• _GOAL OF THE EXERCISE_: What lines in the listing include "with"? Return a copy of each.
──────────
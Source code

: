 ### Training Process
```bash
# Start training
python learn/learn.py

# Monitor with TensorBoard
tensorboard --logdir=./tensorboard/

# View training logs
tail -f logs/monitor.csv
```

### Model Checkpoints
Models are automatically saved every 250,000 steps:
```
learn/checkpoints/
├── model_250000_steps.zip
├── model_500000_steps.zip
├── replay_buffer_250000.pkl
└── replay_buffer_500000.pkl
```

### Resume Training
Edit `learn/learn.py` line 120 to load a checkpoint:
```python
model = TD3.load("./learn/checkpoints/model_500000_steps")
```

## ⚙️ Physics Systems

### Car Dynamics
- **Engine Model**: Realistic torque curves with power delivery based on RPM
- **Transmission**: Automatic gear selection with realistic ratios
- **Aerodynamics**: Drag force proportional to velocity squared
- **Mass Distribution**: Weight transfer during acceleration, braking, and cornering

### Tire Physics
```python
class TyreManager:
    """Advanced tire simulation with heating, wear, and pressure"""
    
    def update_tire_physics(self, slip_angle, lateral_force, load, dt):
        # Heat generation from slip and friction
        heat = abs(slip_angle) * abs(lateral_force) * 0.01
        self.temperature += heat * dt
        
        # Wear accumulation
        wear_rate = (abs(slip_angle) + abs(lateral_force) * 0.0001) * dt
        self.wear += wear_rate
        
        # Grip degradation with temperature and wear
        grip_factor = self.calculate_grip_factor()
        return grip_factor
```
──────────
• _FINISHED TASK_:
# Monitor with TensorBoard
- **Engine Model**: Realistic torque curves with power delivery based on RPM
- **Transmission**: Automatic gear selection with realistic ratios
    """Advanced tire simulation with heating, wear, and pressure"""
        # Grip degradation with temperature and wear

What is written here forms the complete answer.